My interest in the English language was buried under a heap of career confusion typical of college graduates who weren’t raised by college graduates (or even around any, for that matter). And the “whoever dies with the most toys wins” mentality of the 1980s wasn’t helping.

But when I look back, I can see that an untapped interest in language was right under my nose — right up on the big screen. A single moment in the 1988 blockbuster delighted me to no end, hinting at an underlying passion for grammar.

In the movie, Dustin Hoffman played Raymond, who was the savant brother of Tom Cruise’s character, Charlie, who was a world-class jerk. Raymond documented Charlie’s atrocities on his “serious injury list,” including an incident in which Charlie “yelled and pulled and hurt my neck.”

More than 20 years later I still find the line delightful, and the reason lies in its grammar. “Yelled and pulled and hurt my neck” contains a downright precious example of the error called a faulty parallel.

Look at the sentence, “I went to the beach, the park and the mall.” In it, the speaker is attaching three different locations to a single action.

He’s saying “I went to the beach, I went to the park, and I went to the mall.” But for brevity’s sake, he’s cutting out two instances of the verb, forcing all three locations to share a single verb.

This is called parallel construction, or parallelism, and in this example it’s working just fine.
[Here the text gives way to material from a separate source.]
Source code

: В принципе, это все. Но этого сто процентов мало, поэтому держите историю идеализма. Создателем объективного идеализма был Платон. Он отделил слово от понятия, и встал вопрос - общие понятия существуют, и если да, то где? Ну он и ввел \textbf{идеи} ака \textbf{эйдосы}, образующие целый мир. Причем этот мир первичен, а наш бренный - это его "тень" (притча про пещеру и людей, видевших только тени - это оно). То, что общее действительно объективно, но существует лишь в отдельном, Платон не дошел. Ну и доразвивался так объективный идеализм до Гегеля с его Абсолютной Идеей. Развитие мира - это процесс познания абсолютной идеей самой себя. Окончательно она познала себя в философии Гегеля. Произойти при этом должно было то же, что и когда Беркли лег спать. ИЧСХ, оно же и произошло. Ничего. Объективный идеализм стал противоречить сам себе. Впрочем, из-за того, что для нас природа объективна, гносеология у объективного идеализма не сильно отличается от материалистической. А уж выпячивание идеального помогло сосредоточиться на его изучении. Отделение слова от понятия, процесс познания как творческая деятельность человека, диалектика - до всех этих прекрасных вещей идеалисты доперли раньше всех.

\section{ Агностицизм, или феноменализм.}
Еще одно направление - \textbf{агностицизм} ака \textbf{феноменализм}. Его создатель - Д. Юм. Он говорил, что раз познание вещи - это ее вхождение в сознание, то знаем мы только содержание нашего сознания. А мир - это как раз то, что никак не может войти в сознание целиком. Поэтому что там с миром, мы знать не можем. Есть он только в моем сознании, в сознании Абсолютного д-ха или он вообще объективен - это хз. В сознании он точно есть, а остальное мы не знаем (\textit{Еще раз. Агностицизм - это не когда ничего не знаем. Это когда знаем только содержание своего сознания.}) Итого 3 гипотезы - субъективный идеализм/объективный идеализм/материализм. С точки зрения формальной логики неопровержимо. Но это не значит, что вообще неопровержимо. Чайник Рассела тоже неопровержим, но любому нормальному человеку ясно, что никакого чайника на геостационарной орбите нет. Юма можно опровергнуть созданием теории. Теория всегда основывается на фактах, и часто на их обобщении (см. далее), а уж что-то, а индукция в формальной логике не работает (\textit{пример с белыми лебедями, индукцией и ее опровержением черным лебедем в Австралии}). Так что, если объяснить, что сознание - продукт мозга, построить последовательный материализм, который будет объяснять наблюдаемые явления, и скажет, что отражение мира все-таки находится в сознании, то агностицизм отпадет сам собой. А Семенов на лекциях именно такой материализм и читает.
But what if it were worded like this: “I went to the beach, the park and to the mall”? Well, then you would have a breakdown in the system — a faulty parallel.

In parallel construction, multiple words, phrases or clauses all attach to a sentence the same way. In our first beach sentence, the shared element was “I went to,” and the three items that followed all fit.

But when we add “to” before “the mall,” the whole system breaks down, giving us the logical equivalent of “I went to the beach, I went to the park, and I went to to the mall.”

Don’t let this simplistic example fool you. Faulty parallels can creep into even the most skilled writer’s prose. Here, slightly disguised, are some real faulty parallels from articles I’ve edited:

“Dishwashers now use less water, less energy, make less noise and get dishes cleaner than ever before.”

“She was awarded a national book award in fiction as well as a finalist for the Pulitzer Prize.”

“Jones said his customers show a strong preference for LEDs because they run cooler, are more energy efficient and lightweight.”

There are several ways to fix these. The easiest is to insert or delete words to make the elements attach to the stem the same way: “… because they run cooler, are more energy efficient and are more lightweight.”

Sometimes breaking up the pattern with “and” fixes it: “…because they run cooler and are more energy efficient and lightweight.” Other times, you need an overhaul: “She was awarded a national book award in fiction and was a finalist for the Pulitzer Prize.”

“Merriam-Webster’s Dictionary of English Usage” calls faulty parallels venal sins: “Try to avoid them in your writing,” the guide advises. “But if you slip, no one may notice.”

Then again, a whole theater full of people could burst out laughing at you.